The book starts with the Traction City of London chasing and catching a small mining town called Salthook. In the "gut" of London, where towns are stripped for resources, Tom Natsworthy, a teenage Apprentice Historian, meets Thaddeus Valentine, the Head of the Guild of Historians, and his daughter Katherine. Hester Shaw, a teenage resident of Salthook, attempts to assassinate Valentine, and escapes through a chute. When Tom informs Valentine of Hester's name, Valentine pushes him into the chute. Tom and Hester recover outside London within the Hunting Ground and follow the city's tracks.

The pair board a small town called Speedwell, where they are drugged to be sold as slaves. Tom and Hester escape and fly with pilot Anna Fang aboard her airship Jenny Haniver to the neutral flying city of Airhaven, where they are attacked by Shrike, a cyborg "Stalker" sent by London Mayor Magnus Crome to kill and retrieve them. Tom and Hester escape in a hot air balloon. Hester reveals that when she was a child, Valentine injured her and killed her parents, after which Shrike took care of her. Desperate to avenge her parents, Hester traveled to London despite Shrike's pleas. Shrike followed but was captured by Crome and used to create more Stalkers for London.

The pair is then again confronted by Shrike, but before he can explain why he wants Hester to die, two chasing towns run him over. Tom and Hester manage to board the pirate town Tunbridge Wheels, which then wrecks on a coral reef and sinks. The surviving pirates mutiny and attempt to execute Tom and Hester, but Shrike intervenes and kills the pirates. He explains that Crome has agreed to resurrect Hester as a Stalker. She agrees to this, but Tom stabs Shrike, shutting him down and saving Hester.

In London, Crome sends Valentine on a "secret mission". Suspicious of her father, Katherine begins investigating events in London with the help of Bevis Pod, an Apprentice Engineer. They discover that Valentine salvaged an ancient weapon called MEDUSA, which the Guild of Engineers has reassembled inside St Paul's Cathedral. MEDUSA is then used to destroy a much larger city pursuing London.

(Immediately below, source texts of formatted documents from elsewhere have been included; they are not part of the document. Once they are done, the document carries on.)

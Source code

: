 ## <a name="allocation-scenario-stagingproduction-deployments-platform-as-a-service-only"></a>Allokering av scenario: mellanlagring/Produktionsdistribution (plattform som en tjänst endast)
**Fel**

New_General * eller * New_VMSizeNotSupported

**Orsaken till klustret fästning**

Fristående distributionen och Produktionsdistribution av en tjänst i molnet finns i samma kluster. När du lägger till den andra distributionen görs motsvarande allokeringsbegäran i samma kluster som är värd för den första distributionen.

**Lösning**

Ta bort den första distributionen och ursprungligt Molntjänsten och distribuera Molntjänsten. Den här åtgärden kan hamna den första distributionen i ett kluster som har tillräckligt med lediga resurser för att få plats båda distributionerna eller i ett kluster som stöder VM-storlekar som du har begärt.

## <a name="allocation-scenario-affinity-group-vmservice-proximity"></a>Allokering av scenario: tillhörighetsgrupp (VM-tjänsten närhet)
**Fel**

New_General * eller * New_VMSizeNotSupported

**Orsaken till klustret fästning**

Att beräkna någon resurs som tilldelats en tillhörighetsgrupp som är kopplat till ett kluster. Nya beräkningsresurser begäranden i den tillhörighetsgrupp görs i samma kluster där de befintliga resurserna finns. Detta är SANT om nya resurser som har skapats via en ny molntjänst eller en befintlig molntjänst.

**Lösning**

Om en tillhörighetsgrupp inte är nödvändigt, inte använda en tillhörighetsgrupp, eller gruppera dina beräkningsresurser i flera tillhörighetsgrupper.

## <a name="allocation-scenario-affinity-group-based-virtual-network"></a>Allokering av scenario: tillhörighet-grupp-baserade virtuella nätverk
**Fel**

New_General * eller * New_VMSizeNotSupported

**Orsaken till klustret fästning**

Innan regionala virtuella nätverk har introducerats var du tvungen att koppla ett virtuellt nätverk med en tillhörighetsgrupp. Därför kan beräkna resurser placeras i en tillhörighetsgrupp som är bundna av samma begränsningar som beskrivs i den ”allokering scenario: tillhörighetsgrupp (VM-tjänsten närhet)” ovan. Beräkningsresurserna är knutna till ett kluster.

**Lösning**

Tom and Hester are rescued by Fang, who is revealed to be an Anti-Traction League agent. Together, they travel to the Shield Wall of Batmunkh Gompa, which protects the League. Fang suspects MEDUSA will be used by London to destroy the Shield Wall. She warns League Governor Khan, insisting that they should bomb London to destroy the weapon, to Tom's horror. Valentine infiltrates Batmunkh Gompa and cripples the League's airship fleet, then kills Fang in a duel and escapes in his airship. Tom and Hester fly back to London to stop Valentine and MEDUSA themselves.

Crome guides London toward the Shield Wall, intending to destroy it with MEDUSA and devour the League's settlements. Disillusioned and horrified by the weapon's destructive power, Katherine and Bevis conspire to destroy MEDUSA. They are caught and Bevis is shot by the Engineers, but they escape with aid from the Guild of Historians. Katherine travels up to St Paul's Cathedral, with Bevis disguised as her captor. Tom and Hester arrive, and Hester attempts to fight her way to Valentine and avenge her parents. Following an airship battle above London, Bevis is killed and Katherine reaches the cathedral. Inside, Valentine attempts to kill Hester, but Katherine jumps in the way and is fatally wounded. She falls onto a keyboard, causing MEDUSA to malfunction. Katherine dies before Valentine and Hester can get her to Tom for help.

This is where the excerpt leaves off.